I would think a big MPAA Monopoly Site would be much faster to get their 'tools' out for cracking down on pirating, this sites slower then snail turds. - jheathupton, on 11/27/2007, -1/+3lol, that's a pretty funny take on christianity, and it's kinda true...
- BenBenMan, on 11/28/2007, -0/+2While we're making acronyms, how about a recursive one?
MPAA
People
Are
Asshats - Flanker, on 11/28/2007, -0/+2http://universitytoolkit.org/peerwatch-1.2-RC5.iso
Hmm...533 MB. I think I need to download this 40 or 50 times...just to make sure. - reeder, on 11/28/2007, -0/+2Funniest thing I've read or heard all day.
- Tenoq, on 11/28/2007, -0/+2Unless you're referring to global warming. In that case, there IS rigorous debate and plenty of rhetoric - even though the experiments have been done and the facts are there. :p
- AlanJV, on 11/27/2007, -0/+2The MPAA says that it doesn't check for content. Then why bother installing such a program? Pretty sure the admins have their own tools to simply monitor traffic. Me thinks they (MPAA) are are a bunch of liars.
- tech42er, on 11/27/2007, -0/+2Science isn't rhetoric. Things are not proven through rigorous debate. They're proven experimentally. At least in theory.
- inactive, on 11/27/2007, -0/+1It is open source which means anyone CAN use it.
- razmig, on 11/27/2007, -0/+1how could they? i mean with the millions us diggers are costing them by downloading!
- Balinsky, on 11/27/2007, -2/+3From my gathered readings the MPAA doesnt understand the internet, computers, or the positive social implications of piracy (im flat broke im not buying your movie, would u rather me never watch it).
That bill is what scares me. Private interest groups already control the government. THat would give them indirect control of our last standing heaven for froward thinking.

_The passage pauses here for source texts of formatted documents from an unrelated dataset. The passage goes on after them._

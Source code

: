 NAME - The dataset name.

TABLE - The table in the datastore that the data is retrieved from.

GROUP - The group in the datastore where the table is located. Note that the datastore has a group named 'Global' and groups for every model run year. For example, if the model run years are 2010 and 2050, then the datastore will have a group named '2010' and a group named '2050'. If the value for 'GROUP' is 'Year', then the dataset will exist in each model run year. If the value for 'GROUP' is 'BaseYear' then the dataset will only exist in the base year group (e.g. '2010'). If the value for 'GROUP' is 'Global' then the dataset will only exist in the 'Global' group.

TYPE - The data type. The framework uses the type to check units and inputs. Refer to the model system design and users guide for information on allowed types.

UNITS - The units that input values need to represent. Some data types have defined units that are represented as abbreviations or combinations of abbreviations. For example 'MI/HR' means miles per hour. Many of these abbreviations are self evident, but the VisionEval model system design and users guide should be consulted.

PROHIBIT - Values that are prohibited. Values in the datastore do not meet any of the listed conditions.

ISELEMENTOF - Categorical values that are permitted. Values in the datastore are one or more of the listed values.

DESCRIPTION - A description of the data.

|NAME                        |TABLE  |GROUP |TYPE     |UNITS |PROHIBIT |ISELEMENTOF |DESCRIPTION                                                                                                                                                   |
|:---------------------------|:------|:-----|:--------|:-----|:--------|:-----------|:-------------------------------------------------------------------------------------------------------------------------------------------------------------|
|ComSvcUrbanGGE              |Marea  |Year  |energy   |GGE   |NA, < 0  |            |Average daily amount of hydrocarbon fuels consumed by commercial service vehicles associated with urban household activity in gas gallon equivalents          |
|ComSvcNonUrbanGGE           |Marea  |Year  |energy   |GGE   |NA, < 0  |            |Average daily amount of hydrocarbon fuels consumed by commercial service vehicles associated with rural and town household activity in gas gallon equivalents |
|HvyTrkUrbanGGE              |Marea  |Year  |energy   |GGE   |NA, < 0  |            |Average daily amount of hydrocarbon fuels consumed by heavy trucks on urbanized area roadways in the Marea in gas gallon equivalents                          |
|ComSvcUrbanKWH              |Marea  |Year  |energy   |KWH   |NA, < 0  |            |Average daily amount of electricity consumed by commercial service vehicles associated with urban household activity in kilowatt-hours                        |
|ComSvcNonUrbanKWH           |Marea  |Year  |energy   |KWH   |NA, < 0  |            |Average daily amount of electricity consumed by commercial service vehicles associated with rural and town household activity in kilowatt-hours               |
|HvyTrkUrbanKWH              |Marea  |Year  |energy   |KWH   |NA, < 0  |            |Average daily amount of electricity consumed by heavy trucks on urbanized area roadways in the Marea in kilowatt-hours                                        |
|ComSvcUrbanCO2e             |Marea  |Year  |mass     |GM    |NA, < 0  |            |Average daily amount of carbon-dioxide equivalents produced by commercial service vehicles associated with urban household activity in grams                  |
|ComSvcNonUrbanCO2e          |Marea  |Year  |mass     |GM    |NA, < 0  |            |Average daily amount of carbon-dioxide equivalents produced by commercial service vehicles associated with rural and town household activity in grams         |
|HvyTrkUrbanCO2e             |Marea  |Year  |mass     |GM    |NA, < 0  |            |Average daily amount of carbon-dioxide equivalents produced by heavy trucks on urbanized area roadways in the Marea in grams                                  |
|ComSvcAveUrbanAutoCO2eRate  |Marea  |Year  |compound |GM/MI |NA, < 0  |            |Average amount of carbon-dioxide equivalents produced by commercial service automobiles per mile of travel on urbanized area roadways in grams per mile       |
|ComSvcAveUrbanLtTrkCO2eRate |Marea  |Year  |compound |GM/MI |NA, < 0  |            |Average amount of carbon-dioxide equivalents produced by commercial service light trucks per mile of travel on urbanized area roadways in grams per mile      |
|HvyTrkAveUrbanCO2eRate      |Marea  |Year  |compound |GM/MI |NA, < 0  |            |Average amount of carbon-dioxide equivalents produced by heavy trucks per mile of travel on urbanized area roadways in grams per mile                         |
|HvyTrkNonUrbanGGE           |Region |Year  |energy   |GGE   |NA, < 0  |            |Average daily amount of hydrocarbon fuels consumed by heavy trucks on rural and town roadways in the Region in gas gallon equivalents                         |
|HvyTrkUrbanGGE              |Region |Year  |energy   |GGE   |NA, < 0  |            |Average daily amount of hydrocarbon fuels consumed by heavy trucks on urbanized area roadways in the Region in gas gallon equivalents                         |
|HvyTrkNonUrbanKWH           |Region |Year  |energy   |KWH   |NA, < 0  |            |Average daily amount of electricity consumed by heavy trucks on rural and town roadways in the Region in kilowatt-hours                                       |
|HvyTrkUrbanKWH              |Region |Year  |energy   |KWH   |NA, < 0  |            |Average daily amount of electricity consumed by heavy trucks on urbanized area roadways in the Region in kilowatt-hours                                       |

My college (Hood College, Frederick MD) sold us out and turned of all BT traffic. Im a CS major. I use linux. wtf am i supposed to do? - superdog87, on 11/29/2007, -0/+1New download link: http://universitytoolkit.com/peerwatch-0.9.2.1.iso
- onefix, on 11/28/2007, -0/+1The law they are breaking is called CALEA. http://en.wikipedia.org/wiki/Communications_Assist ...
In essence what it says is this...
If your network is "Public", you pretty much have to install "wiretapping devices" on your network.
If your network is "Private" (which all of the schools I know of have stated), then upon being given and IP and a date & time you have to be able to identify the person that was using that IP address.
If the school is in the US, they have to do this and while the MPAA might not be law enforcement, they can certainly get law enforcement involved.
It's not my law, but it's been required for about a year.
As a result, if a school continues to hide the identity of a student, then the institution can now be sued. - BSDaemon, on 12/04/2007, -0/+1Now the part that makes this the most awesome... is that the RIAA broke copyright laws with this software:
" Getting really ironic, they appear to have modified the files and distributed them without giving out the source or telling people how to get said source files.
The technical term for doing this to GPL'd software is copyright violation. This is because if you abide by the GPL, you have a license to the copyrighted work therein. If you do not abide by it, like the MPAA appears not to have done, then you are a copyright violator.
One of the copyright holders tried in vain to get them to listen, only getting the run around from clueless secretaries. He eventually had to, wait for the added irony, contact the MPAA's ISP to get the offending copyright violations removed. Tis to laugh.
The before and after shots show the MPAA did actually remove it, but the fact remains that as of now, they appear to have done some copyright infringement, and the source and changes are nowhere to be found. Unless they do soon, we can only assume they will be sending Matthew $738,098,331.24 per CD shipped, a fair and reasonable sum by their own standards."